Cerca nel blog

lunedì 5 gennaio 2009

La leggerezza del tradimento

A rileggerlo sapendo che Kundera ha fatto la spia, “L’insostenibile leggerezza dell’essere” è un’esibizione senza pudore non ironica né divertente, di carnaccia spenta. L’eterno ritorno vi è dell’eterno rimosso. Per l’insopprimibile bisogno di tradimento, delle amanti e degli amici. Giustificandosi col detto “einmal ist keinmal”, una volta non fa testo. Sembra tutto scritto. L’impudicizia fa dell’“intero universo… un enorme campo di concentramento di corpi identici fra loro e con l’anima invisibile”.
La verve c’è ancora. L’invasione russa fronteggiata e sconfitta con lo scherno.

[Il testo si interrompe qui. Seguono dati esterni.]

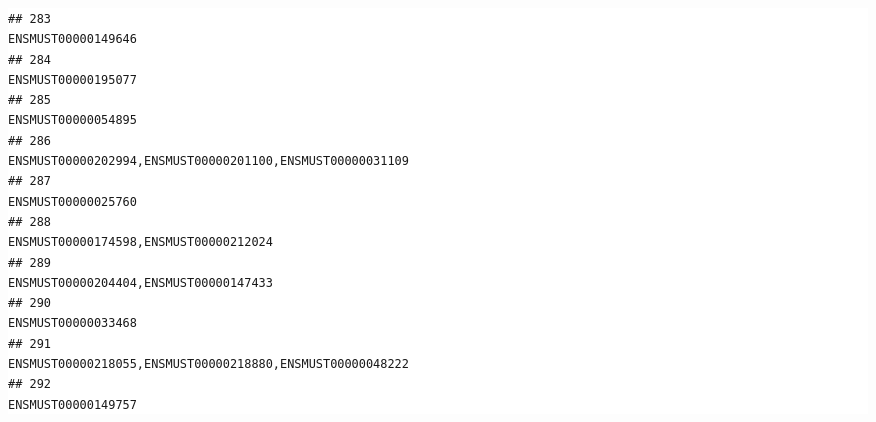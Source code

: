     ## 283                                                                                                                                                                                                                                     ENSMUST00000149646
    ## 284                                                                                                                                                                                                                                     ENSMUST00000195077
    ## 285                                                                                                                                                                                                                                     ENSMUST00000054895
    ## 286                                                                                                                                                                                               ENSMUST00000202994,ENSMUST00000201100,ENSMUST00000031109
    ## 287                                                                                                                                                                                                                                     ENSMUST00000025760
    ## 288                                                                                                                                                                                                                  ENSMUST00000174598,ENSMUST00000212024
    ## 289                                                                                                                                                                                                                  ENSMUST00000204404,ENSMUST00000147433
    ## 290                                                                                                                                                                                                                                     ENSMUST00000033468
    ## 291                                                                                                                                                                                               ENSMUST00000218055,ENSMUST00000218880,ENSMUST00000048222
    ## 292                                                                                                                                                                                                                                     ENSMUST00000149757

La decostruzione e l’imborghesimento di “Anna Karenina”, con cui un altro romanzo lirico si compone. La bellezza per errore. Il caso sostanza della realtà: “soltanto il caso ci parla”. La teodicea della merda. In un plot che è l’ultimo sogno di onnipotenza del maschio (occidentale). Ma si partecipa molto meno. E all’elogio del tradimento, al capitolo III, “Le parole fraintese”, non si ride più. Fatto dal personaggio più forte del romanzo, la pittrice Sabina, donna libera. Col codicillo: “Il primo tradimento è irreparabile. Esso provoca una reazione a catena di nuovi tradimenti”.

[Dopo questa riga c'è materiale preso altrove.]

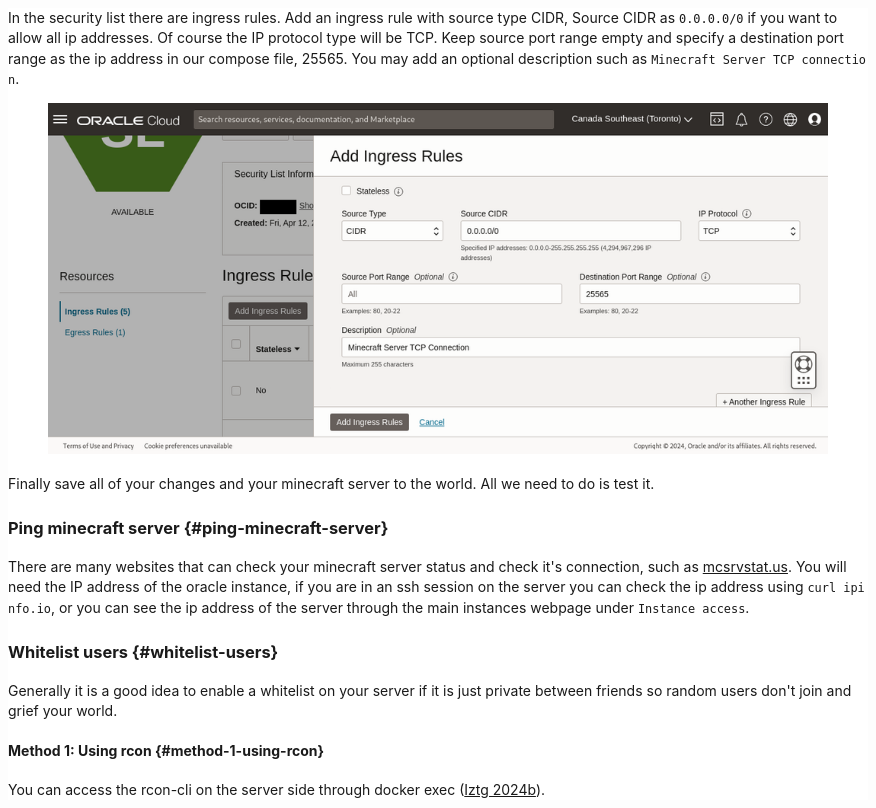 In the security list there are ingress rules. Add an ingress rule with source type CIDR, Source CIDR as `0.0.0.0/0` if you want to allow all ip addresses. Of course the IP protocol type will be TCP. Keep source port range empty and specify a destination port range as the ip address in our compose file, 25565. You may add an optional description such as `Minecraft Server TCP connection`.

<figure>
    <center>
       <img src="/images/blog/oracle-ingress-rules.png" width="100%" />
       <figcaption></figcaption>
    </center>
</figure>

Finally save all of your changes and your minecraft server to the world. All we need to do is test it.


### Ping minecraft server {#ping-minecraft-server}

There are many websites that can check your minecraft server status and check it's connection, such as [mcsrvstat.us](https://mcsrvstat.us). You will need the IP address of the oracle instance, if you are in an ssh session on the server you can check the ip address using `curl ipinfo.io`, or you can see the ip address of the server through the main instances webpage under `Instance access`.


### Whitelist users {#whitelist-users}

Generally it is a good idea to enable a whitelist on your server if it is just private between friends so random users don't join and grief your world.


#### Method 1: Using rcon {#method-1-using-rcon}

You can access the rcon-cli on the server side through docker exec (<a href="#citeproc_bib_item_7">Iztg 2024b</a>).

C’è anche l’interrogatorio suadente che finisce in delazione, al cap. V, sulla pesantezza. Amare è atto di cinismo: amiamo qualcuno perché ne abbiamo bisogno. “Vivere nella verità”, come Kafka vorrebbe, o nella “casa di vetro” di Breton, è solo possibile ai bugiardi e ai misantropi. Pesa pure l'ovvio: "Non si dice forse che l'autore non può parlare che di se stesso?... Tradire, e non potersi fermare sulla bella strada del tradimento?... Tutte queste situazioni le ho conosciute e vissute io stesso", l'autore.
D’improvviso appaiono singolarmente riservate le due citazioni promozionali, di Calvino e di Citati, in copertina del tascabile Adelphi.
Resta l’infamia dell’impero sovietico, dentro l’Europa. Più tristi di tutto le intercettazioni, di oppositori e esuli, quando sparlano tra di loro. E questo non per colpa di Kundera.